By Michael Pakaluk
A correct Catholic approach to AI becomes clearer, I believe, if we approach a foundational text of the Church’s Social Doctrine, the Rerum novarum, not as something about structural issues of political economy, but rather about the demands of time and the demands of authority.
The workshops of the Industrial Revolution, by paying only a subsistence wage to the father, forced wives and children to enter the factories as well, destroying time for family, parish, and worship. And making every member of a household directly dependent on the owner, not on the father. This setup, moreover, seemed fixed; the members of a household seemed to have no way to escape their difficult situation as «wage slaves.»
A «living wage» breaks this. The father is paid enough to support a family and for them, if they live thriftily, to acquire capital over time, and the result is that the family is restored as the basic cell of society. And the father’s authority is also restored.
The workshops absorbed almost all leisure time and took authority away from fathers and clerics. The living wage, when respected, returned paid work to its proper position of being in service to the family, and not the family in service to work.

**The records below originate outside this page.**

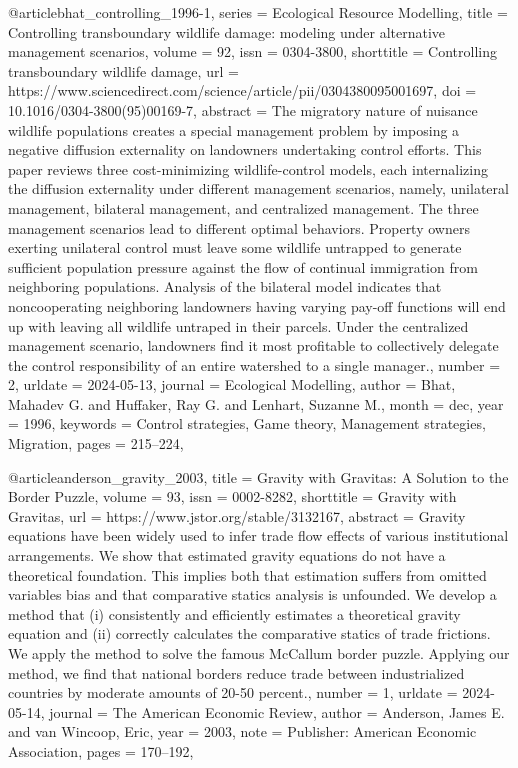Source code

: {{{{@article{bhat_controlling_1996-1,
	series = {Ecological {Resource} {Modelling}},
	title = {Controlling transboundary wildlife damage: modeling under alternative management scenarios},
	volume = {92},
	issn = {0304-3800},
	shorttitle = {Controlling transboundary wildlife damage},
	url = {https://www.sciencedirect.com/science/article/pii/0304380095001697},
	doi = {10.1016/0304-3800(95)00169-7},
	abstract = {The migratory nature of nuisance wildlife populations creates a special management problem by imposing a negative diffusion externality on landowners undertaking control efforts. This paper reviews three cost-minimizing wildlife-control models, each internalizing the diffusion externality under different management scenarios, namely, unilateral management, bilateral management, and centralized management. The three management scenarios lead to different optimal behaviors. Property owners exerting unilateral control must leave some wildlife untrapped to generate sufficient population pressure against the flow of continual immigration from neighboring populations. Analysis of the bilateral model indicates that noncooperating neighboring landowners having varying pay-off functions will end up with leaving all wildlife untraped in their parcels. Under the centralized management scenario, landowners find it most profitable to collectively delegate the control responsibility of an entire watershed to a single manager.},
	number = {2},
	urldate = {2024-05-13},
	journal = {Ecological Modelling},
	author = {Bhat, Mahadev G. and Huffaker, Ray G. and Lenhart, Suzanne M.},
	month = dec,
	year = {1996},
	keywords = {Control strategies, Game theory, Management strategies, Migration},
	pages = {215--224},
}

@article{anderson_gravity_2003,
	title = {Gravity with {Gravitas}: {A} {Solution} to the {Border} {Puzzle}},
	volume = {93},
	issn = {0002-8282},
	shorttitle = {Gravity with {Gravitas}},
	url = {https://www.jstor.org/stable/3132167},
	abstract = {Gravity equations have been widely used to infer trade flow effects of various institutional arrangements. We show that estimated gravity equations do not have a theoretical foundation. This implies both that estimation suffers from omitted variables bias and that comparative statics analysis is unfounded. We develop a method that (i) consistently and efficiently estimates a theoretical gravity equation and (ii) correctly calculates the comparative statics of trade frictions. We apply the method to solve the famous McCallum border puzzle. Applying our method, we find that national borders reduce trade between industrialized countries by moderate amounts of 20-50 percent.},
	number = {1},
	urldate = {2024-05-14},
	journal = {The American Economic Review},
	author = {Anderson, James E. and van Wincoop, Eric},
	year = {2003},
	note = {Publisher: American Economic Association},
	pages = {170--192},
}

}}}}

Catholics face today a situation similar to that of the Industrial Age through what Harvard professor Shoshana Zuboff has called «surveillance capitalism.» Technology, in the heady days of Wunderkinder like the young Steve Jobs and Bill Gates, rejoiced in being at the service of the value creator: the entrepreneur, the artist, the executive seeking economies of scale. But around the early 2000s, things inverted, so that the user became the product.
You know the maxim: «if the app is free, you are the product.» We pay for ostensibly «free» services not with money, but with our time and attention. If revenues come from targeted advertising, then, once a user network has stopped growing organically, subsequent growth can only come from more screen time, or more data, leading to better prediction and more secure control of behavior.
Moreover, things get locked in. Put devices in children’s hands and their behavior can be shaped into adulthood.
Do you see that your child is addicted to a screen? My colleagues across the country say that students can no longer sit through a class: they must «go to the bathroom» at least once an hour, a euphemism for going to check their phones, in the same way that cigarette addicts used to behave. These failures are not accidents or mere weaknesses of human nature.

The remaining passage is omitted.